■ **TRY IT**:
Give the number of lines in the material below that hold "workflows", and nothing besides.

■ **INFORMATION SHOWN**:
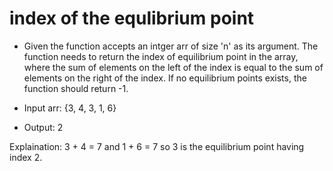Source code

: # index of the equlibrium point

- Given the function accepts an intger arr of size 'n' as its argument. The function needs to return the index of equilibrium point in the array, where the sum of elements on the left of the index is equal to the sum of elements on the right of the index. If no equilibrium points exists, the function should return -1.

- Input arr: {3, 4, 3, 1, 6}
- Output: 2

Explaination: 3 + 4 = 7 and 1 + 6 = 7 so 3 is the equilibrium point having index 2.

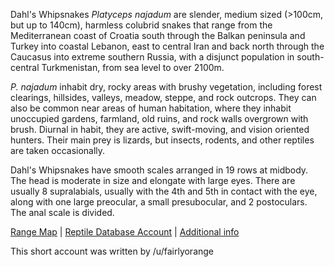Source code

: Dahl's Whipsnakes *Platyceps najadum* are slender, medium sized (>100cm, but up to 140cm), harmless colubrid snakes that range from the Mediterranean coast of Croatia south through the Balkan peninsula and Turkey into coastal Lebanon, east to central Iran and back north through the Caucasus into extreme southern Russia, with a disjunct population in south-central Turkmenistan, from sea level to over 2100m. 

*P. najadum* inhabit dry, rocky areas with brushy vegetation, including forest clearings, hillsides, valleys, meadow, steppe, and rock outcrops.  They can also be common near areas of human habitation, where they inhabit unoccupied gardens, farmland, old ruins, and rock walls overgrown with brush.  Diurnal in habit, they are active, swift-moving, and vision oriented hunters.  Their main prey is lizards, but insects, rodents, and other reptiles are taken occasionally.

Dahl's Whipsnakes have smooth scales arranged in 19 rows at midbody.  The head is moderate in size and elongate with large eyes.  There are usually 8 supralabials, usually with the 4th and 5th in contact with the eye, along with one large preocular, a small presubocular, and 2 postoculars.  The anal scale is divided.

[Range Map](https://www.iucnredlist.org/species/157277/5068046)  |  [Reptile Database Account](https://reptile-database.reptarium.cz/species?genus=Platyceps&species=najadum)  |  [Additional info](https://web.archive.org/web/20140326184535/http://wildlife-archipelago.gr/wordpress/reptiles/dahls-whip-snake/)

This short account was written by /u/fairlyorange
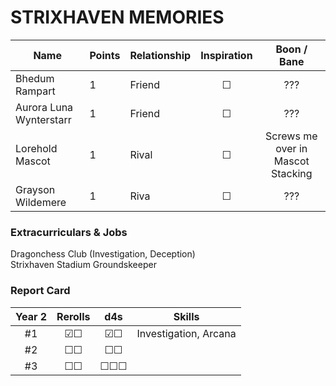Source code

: # STRIXHAVEN MEMORIES

| Name                    | Points | Relationship | Inspiration | Boon / Bane | 
| ----------------------- | ------ | ------------ |:---:|:---:|
| Bhedum Rampart          |   1    |    Friend    |  ☐  | ??? |
| Aurora Luna Wynterstarr |   1    |    Friend    |  ☐  | ??? |
| Lorehold Mascot         |   1    |    Rival     |  ☐  | Screws me over in Mascot Stacking |
| Grayson Wildemere       |   1    |    Riva      |  ☐  | ??? |

### Extracurriculars & Jobs
Dragonchess Club (Investigation, Deception) \
Strixhaven Stadium Groundskeeper

### Report Card
| Year 2 | Rerolls | d4s | Skills |
| :----: | :-----: | :-: | ------ | 
| #1 | ☑☐ | ☑☐ | Investigation, Arcana 
| #2 | ☐☐ | ☐☐ |
| #3 | ☐☐ | ☐☐☐ |
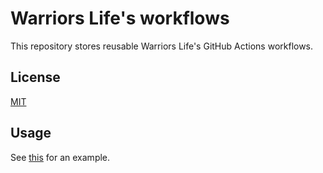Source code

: # Warriors Life's workflows
This repository stores reusable Warriors Life's GitHub Actions workflows.

## License
[MIT](LICENSE)

## Usage
See [this](https://github.com/warriors-life/.warriors-life-template/blob/dev/.github/workflows/build.yml) for an example.
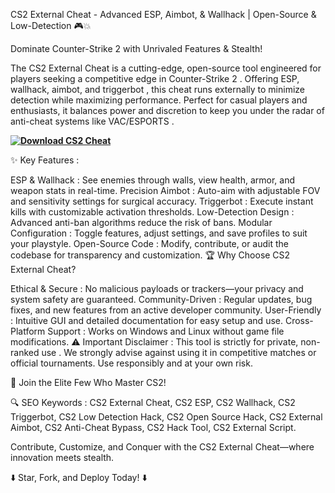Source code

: CS2 External Cheat - Advanced ESP, Aimbot, & Wallhack | Open-Source & Low-Detection 🎮💥

Dominate Counter-Strike 2 with Unrivaled Features & Stealth!

The CS2 External Cheat is a cutting-edge, open-source tool engineered for players seeking a competitive edge in Counter-Strike 2 . Offering ESP, wallhack, aimbot, and triggerbot , this cheat runs externally to minimize detection while maximizing performance. Perfect for casual players and enthusiasts, it balances power and discretion to keep you under the radar of anti-cheat systems like VAC/ESPORTS .

**[![Download CS2 Cheat](https://img.shields.io/badge/Download-CS2%20Cheat-blueviolet)](https://cs2-external-cheat.github.io/.github/)**

✨ Key Features :

ESP & Wallhack : See enemies through walls, view health, armor, and weapon stats in real-time.
Precision Aimbot : Auto-aim with adjustable FOV and sensitivity settings for surgical accuracy.
Triggerbot : Execute instant kills with customizable activation thresholds.
Low-Detection Design : Advanced anti-ban algorithms reduce the risk of bans.
Modular Configuration : Toggle features, adjust settings, and save profiles to suit your playstyle.
Open-Source Code : Modify, contribute, or audit the codebase for transparency and customization.
🏆 Why Choose CS2 External Cheat?

Ethical & Secure : No malicious payloads or trackers—your privacy and system safety are guaranteed.
Community-Driven : Regular updates, bug fixes, and new features from an active developer community.
User-Friendly : Intuitive GUI and detailed documentation for easy setup and use.
Cross-Platform Support : Works on Windows and Linux without game file modifications.
⚠️ Important Disclaimer :
This tool is strictly for private, non-ranked use . We strongly advise against using it in competitive matches or official tournaments. Use responsibly and at your own risk.

🚀 Join the Elite Few Who Master CS2!

🔍 SEO Keywords :
CS2 External Cheat, CS2 ESP, CS2 Wallhack, CS2 Triggerbot, CS2 Low Detection Hack, CS2 Open Source Hack, CS2 External Aimbot, CS2 Anti-Cheat Bypass, CS2 Hack Tool, CS2 External Script.

Contribute, Customize, and Conquer with the CS2 External Cheat—where innovation meets stealth.

⬇️ Star, Fork, and Deploy Today! ⬇️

■ **TASK RESULT**:
3